Technically tighter and more accessible than its ‘Zwartjes meets Menkes’-esque predecessor is a moody and elusive psychological (mono?)drama Inside, which proves that Langan and Le Cain have come a long way since their earliest experiments in light and sound. A significant step forward in their artistic evolution, this dissonant, wordless and deeply melancholic lullaby is in equal measures evocative and alienating, its echoes entangled in dewy spider webs, glued to window glasses and absorbed by lush vegetation surrounding the home of an unnamed, isolated and perturbed heroine (portrayed with quirky, magnetic intensity by Langan herself).

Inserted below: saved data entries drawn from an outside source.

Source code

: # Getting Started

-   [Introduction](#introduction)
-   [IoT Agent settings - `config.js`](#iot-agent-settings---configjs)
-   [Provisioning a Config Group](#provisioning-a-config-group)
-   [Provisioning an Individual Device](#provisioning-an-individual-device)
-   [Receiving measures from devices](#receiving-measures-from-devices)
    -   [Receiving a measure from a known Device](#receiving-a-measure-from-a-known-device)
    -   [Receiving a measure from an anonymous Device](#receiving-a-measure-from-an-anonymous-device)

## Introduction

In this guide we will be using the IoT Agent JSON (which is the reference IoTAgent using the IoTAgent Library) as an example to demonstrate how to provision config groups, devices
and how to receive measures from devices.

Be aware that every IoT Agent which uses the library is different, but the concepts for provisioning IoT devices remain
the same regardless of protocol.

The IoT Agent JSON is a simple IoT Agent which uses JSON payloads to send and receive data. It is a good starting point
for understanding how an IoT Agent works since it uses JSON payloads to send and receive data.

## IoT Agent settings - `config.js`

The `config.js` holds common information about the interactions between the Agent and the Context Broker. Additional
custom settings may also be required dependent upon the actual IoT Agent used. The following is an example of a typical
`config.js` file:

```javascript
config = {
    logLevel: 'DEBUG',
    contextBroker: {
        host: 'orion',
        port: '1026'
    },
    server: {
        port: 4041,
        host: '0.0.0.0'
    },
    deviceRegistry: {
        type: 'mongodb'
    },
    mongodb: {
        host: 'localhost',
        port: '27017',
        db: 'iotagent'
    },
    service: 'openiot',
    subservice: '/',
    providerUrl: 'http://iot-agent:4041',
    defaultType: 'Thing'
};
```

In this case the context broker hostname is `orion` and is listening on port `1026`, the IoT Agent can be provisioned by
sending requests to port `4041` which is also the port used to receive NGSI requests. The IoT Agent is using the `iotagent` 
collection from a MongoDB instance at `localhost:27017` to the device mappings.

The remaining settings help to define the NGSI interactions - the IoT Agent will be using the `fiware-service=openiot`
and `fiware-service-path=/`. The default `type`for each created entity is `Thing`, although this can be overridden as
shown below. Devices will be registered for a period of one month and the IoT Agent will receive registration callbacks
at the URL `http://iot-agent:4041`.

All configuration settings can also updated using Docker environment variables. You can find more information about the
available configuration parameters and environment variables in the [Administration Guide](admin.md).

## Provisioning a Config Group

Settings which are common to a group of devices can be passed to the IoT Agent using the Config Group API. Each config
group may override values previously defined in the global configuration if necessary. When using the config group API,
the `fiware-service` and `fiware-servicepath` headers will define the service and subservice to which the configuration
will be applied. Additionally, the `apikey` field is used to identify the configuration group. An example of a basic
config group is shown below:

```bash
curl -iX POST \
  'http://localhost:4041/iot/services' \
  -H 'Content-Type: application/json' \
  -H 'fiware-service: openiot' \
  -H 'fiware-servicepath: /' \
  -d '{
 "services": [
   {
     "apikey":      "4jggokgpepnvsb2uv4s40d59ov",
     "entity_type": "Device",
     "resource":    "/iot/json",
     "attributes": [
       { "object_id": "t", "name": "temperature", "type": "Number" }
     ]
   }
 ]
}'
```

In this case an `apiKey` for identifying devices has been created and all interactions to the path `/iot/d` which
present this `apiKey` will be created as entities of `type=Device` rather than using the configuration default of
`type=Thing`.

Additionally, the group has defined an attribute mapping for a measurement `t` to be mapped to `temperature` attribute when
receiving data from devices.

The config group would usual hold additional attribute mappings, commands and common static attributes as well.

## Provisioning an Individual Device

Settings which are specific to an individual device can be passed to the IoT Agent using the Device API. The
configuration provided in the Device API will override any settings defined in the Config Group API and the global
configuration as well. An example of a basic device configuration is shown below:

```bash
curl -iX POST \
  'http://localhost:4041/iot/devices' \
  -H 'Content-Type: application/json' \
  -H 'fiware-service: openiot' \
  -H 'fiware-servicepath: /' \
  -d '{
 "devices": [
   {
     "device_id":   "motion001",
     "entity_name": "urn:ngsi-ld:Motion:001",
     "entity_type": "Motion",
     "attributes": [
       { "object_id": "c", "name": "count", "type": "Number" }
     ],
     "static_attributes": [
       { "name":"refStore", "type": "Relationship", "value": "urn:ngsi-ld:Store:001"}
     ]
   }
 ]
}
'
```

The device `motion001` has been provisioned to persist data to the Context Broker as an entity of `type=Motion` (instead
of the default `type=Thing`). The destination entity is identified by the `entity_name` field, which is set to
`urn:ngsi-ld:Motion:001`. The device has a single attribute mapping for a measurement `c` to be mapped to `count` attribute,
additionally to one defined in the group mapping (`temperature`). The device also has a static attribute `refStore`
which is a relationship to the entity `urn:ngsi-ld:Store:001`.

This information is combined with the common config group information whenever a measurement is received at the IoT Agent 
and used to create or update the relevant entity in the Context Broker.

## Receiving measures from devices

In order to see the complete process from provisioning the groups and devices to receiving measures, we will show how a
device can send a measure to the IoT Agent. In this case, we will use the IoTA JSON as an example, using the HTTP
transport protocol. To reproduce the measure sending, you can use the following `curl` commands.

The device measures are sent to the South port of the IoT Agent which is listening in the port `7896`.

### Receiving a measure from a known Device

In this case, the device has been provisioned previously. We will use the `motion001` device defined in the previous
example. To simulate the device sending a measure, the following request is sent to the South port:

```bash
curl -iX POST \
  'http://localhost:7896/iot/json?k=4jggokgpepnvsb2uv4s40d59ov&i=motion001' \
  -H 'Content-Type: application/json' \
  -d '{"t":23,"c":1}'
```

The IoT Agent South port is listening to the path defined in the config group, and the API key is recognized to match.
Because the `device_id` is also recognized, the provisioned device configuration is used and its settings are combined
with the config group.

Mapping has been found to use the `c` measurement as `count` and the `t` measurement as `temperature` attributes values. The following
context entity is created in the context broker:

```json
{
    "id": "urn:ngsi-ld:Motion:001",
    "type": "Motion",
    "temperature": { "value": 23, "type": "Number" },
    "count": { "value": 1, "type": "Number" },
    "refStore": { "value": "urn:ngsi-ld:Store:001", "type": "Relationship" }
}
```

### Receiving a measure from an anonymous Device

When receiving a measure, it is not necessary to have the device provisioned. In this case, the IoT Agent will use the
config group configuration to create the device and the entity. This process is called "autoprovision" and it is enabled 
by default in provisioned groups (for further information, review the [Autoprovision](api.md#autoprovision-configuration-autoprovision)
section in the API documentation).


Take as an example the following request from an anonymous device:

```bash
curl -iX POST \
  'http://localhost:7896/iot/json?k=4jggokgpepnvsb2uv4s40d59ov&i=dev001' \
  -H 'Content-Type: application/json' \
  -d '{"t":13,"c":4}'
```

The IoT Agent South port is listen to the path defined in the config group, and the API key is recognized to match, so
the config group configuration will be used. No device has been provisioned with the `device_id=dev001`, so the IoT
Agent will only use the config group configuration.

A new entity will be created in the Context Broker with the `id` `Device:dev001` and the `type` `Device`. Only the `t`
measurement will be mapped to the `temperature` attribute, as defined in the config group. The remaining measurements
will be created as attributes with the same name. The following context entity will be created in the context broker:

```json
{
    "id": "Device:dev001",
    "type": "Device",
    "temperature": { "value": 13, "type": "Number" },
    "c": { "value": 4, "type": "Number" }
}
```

It defies any attempt to be properly categorized, let alone be pigeonholed into a definition, so take the following comparison(s) with a grain of salt: think Tarkovsky or Sokurov by way of Garrel or Duras with hints of self-denying performance art and you might get the slight idea of what to expect from it. Revolving around the elaborate transformation of a young woman’s anxiety into depression (personified by Le Cain at his most sullen), Inside leads us to the nethermost regions of her psyche and erases the boundaries between her ever-growing delusions and increasingly dissolving reality. On the other hand, she could be a fairy from Tír na nÓg who somehow got trapped in (the cinematic simulacrum of) our world and is now spiralling into despair after realizing that she is unable to re-enter the mythological realm. Or maybe she symbolizes the artist’s feminine side, which is why this film feels gentler than his previous works…

Whichever hypothesis we choose to stick with, we will easily find that the male character stands for some sort of burden and that with his unannounced coming into existence, the delicate fabric of the woman’s shattering universe gets progressively thinner. The slow process of her mind’s evaporation is exquisitely conveyed through the incongruity between the ambiguously minimalist aural narrative (composed by Vicky Langan and Declan Synnott) and oneiric visual disruptions, such as recurring déjà vus, blurry, through-the-glass shots and disquieting flicker effects (Le Cain’s favourite device). An important role in the very same process is played by the wisely chosen location of a beautiful cottage tucked away in the greenest of countrysides (by virtue of Michael Higgins’s colour-grading) – an idyllic scenery rendered mysterious and poisonous by Dean Kavanagh’s cinematography.

Also praiseworthy is the deliberately anti-cathartic ending – a poignant close-up of the completely broken woman in an extreme slow-motion long take that epitomizes dreamplosion.